WHAT TO WORK ON | Of all the lines below, output only those starting at the one with "- Users can" and ending at the one with "- Validação de", both ends included, exactly as written.

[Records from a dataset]
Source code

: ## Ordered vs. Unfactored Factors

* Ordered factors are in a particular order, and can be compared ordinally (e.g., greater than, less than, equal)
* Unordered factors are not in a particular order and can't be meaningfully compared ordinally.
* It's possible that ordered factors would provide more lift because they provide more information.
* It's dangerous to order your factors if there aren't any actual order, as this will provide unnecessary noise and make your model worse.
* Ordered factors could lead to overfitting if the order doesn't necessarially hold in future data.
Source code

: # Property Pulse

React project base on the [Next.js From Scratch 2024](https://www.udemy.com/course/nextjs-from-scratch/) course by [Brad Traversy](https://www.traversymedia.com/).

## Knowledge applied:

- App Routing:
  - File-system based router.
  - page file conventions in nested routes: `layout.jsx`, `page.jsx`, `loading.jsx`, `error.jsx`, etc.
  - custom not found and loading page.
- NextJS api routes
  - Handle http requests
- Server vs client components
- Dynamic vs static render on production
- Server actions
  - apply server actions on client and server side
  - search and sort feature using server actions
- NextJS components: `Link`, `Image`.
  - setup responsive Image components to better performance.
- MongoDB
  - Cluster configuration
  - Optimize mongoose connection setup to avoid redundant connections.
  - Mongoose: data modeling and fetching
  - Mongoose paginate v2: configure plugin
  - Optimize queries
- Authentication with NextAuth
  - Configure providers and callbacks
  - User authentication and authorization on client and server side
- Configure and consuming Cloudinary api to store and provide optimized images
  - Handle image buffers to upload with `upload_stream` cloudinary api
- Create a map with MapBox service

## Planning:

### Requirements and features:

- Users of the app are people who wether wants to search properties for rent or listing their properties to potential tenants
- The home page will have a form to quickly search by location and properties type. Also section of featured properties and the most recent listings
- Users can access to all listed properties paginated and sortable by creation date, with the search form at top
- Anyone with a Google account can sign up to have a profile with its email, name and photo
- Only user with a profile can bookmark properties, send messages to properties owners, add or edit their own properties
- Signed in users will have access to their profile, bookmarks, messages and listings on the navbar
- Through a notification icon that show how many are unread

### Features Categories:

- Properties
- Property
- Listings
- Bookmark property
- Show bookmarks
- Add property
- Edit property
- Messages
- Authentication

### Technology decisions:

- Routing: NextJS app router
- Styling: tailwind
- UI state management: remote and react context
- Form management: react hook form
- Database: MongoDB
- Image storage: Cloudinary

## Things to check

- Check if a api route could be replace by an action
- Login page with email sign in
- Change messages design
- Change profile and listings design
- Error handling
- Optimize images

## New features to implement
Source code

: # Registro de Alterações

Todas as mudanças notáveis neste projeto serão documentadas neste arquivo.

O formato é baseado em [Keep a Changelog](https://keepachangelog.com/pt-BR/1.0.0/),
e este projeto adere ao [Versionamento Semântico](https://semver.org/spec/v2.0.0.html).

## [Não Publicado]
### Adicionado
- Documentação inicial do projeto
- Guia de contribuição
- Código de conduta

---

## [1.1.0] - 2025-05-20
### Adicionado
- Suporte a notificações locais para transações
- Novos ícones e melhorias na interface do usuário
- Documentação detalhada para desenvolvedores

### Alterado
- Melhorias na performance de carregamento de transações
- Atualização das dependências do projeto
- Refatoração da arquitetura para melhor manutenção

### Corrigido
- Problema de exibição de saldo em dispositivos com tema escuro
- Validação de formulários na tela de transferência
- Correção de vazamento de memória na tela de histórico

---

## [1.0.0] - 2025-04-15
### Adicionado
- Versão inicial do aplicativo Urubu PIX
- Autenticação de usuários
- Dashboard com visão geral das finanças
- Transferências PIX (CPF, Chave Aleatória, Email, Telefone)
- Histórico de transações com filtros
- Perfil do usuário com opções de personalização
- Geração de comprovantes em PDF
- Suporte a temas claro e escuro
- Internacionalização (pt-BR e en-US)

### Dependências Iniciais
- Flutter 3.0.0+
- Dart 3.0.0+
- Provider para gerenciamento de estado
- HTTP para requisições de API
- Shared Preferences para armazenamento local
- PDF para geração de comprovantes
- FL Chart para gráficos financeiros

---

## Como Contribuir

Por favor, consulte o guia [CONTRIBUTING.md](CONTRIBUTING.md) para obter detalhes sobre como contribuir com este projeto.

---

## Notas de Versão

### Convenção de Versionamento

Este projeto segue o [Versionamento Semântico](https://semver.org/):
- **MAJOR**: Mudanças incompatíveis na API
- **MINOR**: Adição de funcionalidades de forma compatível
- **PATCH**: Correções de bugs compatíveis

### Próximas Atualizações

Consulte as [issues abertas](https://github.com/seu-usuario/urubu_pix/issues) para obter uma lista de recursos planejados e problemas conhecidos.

==

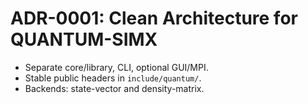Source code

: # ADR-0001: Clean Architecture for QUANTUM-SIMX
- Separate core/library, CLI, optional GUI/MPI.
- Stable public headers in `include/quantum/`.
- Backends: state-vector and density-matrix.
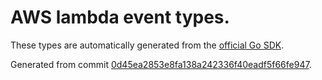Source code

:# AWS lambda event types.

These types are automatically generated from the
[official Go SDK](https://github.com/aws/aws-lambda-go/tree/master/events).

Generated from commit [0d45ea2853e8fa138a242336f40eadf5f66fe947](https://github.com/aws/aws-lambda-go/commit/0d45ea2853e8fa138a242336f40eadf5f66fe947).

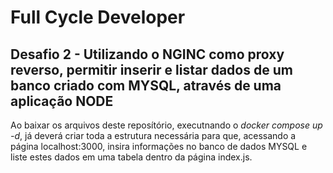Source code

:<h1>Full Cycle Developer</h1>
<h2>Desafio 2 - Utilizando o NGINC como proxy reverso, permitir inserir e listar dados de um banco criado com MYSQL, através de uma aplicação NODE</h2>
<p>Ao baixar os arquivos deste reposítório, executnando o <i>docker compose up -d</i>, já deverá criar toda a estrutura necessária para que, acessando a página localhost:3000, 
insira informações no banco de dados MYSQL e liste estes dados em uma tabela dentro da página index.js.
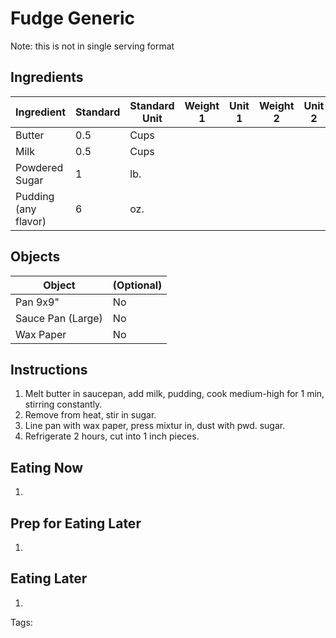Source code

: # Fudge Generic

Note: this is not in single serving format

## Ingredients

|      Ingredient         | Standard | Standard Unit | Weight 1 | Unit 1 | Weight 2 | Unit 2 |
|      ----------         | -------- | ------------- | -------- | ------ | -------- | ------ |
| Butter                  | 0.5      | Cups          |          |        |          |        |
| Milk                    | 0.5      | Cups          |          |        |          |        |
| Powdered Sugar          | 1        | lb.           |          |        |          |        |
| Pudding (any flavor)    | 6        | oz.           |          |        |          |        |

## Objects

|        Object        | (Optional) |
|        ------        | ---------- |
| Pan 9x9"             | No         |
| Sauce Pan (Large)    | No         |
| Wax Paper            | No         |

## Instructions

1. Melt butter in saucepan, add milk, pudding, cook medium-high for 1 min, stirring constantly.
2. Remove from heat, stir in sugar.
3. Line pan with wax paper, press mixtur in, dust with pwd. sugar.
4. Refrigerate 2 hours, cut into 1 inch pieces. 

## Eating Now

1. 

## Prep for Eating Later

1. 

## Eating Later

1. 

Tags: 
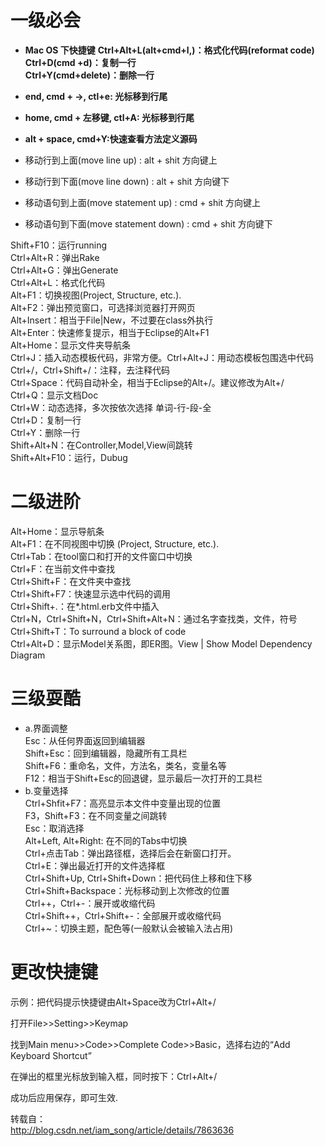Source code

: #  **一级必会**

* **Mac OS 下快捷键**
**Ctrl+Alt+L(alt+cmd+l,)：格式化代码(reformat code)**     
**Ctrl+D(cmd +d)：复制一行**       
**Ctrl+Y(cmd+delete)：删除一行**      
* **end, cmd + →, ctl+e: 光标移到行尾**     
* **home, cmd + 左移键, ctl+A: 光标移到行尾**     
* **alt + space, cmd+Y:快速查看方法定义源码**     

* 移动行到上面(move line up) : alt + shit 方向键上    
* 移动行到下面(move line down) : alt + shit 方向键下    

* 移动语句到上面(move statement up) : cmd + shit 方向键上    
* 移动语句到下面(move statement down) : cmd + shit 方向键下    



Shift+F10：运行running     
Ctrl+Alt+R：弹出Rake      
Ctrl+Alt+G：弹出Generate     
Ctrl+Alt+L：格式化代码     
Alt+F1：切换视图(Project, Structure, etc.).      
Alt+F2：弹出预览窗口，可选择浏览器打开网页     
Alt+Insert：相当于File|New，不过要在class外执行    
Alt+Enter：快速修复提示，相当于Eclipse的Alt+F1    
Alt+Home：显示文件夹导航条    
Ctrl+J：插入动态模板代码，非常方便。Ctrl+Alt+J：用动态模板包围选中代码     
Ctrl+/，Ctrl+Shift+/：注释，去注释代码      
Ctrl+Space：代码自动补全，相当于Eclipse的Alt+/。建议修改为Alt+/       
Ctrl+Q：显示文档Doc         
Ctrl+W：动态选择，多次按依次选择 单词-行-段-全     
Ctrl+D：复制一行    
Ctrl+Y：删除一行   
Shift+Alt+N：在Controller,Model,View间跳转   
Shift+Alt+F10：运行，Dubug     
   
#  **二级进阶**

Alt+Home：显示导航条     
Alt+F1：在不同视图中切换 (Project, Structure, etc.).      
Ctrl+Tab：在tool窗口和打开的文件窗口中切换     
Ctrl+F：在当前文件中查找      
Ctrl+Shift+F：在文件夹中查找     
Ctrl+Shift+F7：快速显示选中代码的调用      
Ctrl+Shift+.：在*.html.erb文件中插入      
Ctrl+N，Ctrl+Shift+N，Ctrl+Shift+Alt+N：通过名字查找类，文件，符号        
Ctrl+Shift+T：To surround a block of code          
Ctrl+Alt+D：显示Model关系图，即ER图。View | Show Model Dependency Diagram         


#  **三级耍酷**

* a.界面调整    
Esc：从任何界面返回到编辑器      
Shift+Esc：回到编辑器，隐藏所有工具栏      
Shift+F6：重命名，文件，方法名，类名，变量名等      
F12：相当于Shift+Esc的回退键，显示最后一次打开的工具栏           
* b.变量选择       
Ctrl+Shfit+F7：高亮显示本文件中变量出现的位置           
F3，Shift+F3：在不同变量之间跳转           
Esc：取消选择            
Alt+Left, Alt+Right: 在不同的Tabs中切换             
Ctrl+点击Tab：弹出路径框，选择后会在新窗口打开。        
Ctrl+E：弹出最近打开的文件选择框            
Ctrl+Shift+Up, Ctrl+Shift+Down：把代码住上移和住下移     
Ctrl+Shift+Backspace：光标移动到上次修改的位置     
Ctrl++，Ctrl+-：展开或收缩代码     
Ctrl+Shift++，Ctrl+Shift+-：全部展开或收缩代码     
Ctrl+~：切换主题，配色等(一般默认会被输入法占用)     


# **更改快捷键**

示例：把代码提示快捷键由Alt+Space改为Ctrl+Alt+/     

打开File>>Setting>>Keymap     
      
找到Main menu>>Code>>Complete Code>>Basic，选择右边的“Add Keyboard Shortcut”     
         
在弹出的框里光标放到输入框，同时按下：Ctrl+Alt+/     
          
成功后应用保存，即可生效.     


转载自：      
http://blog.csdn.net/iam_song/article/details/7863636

RESPONSE AREA |
- Users can access to all listed properties paginated and sortable by creation date, with the search form at top
- Anyone with a Google account can sign up to have a profile with its email, name and photo
- Only user with a profile can bookmark properties, send messages to properties owners, add or edit their own properties
- Signed in users will have access to their profile, bookmarks, messages and listings on the navbar
- Through a notification icon that show how many are unread

### Features Categories:

- Properties
- Property
- Listings
- Bookmark property
- Show bookmarks
- Add property
- Edit property
- Messages
- Authentication

### Technology decisions:

- Routing: NextJS app router
- Styling: tailwind
- UI state management: remote and react context
- Form management: react hook form
- Database: MongoDB
- Image storage: Cloudinary

## Things to check

- Check if a api route could be replace by an action
- Login page with email sign in
- Change messages design
- Change profile and listings design
- Error handling
- Optimize images

## New features to implement
Source code

: # Registro de Alterações

Todas as mudanças notáveis neste projeto serão documentadas neste arquivo.

O formato é baseado em [Keep a Changelog](https://keepachangelog.com/pt-BR/1.0.0/),
e este projeto adere ao [Versionamento Semântico](https://semver.org/spec/v2.0.0.html).

## [Não Publicado]
### Adicionado
- Documentação inicial do projeto
- Guia de contribuição
- Código de conduta

---

## [1.1.0] - 2025-05-20
### Adicionado
- Suporte a notificações locais para transações
- Novos ícones e melhorias na interface do usuário
- Documentação detalhada para desenvolvedores

### Alterado
- Melhorias na performance de carregamento de transações
- Atualização das dependências do projeto
- Refatoração da arquitetura para melhor manutenção

### Corrigido
- Problema de exibição de saldo em dispositivos com tema escuro
- Validação de formulários na tela de transferência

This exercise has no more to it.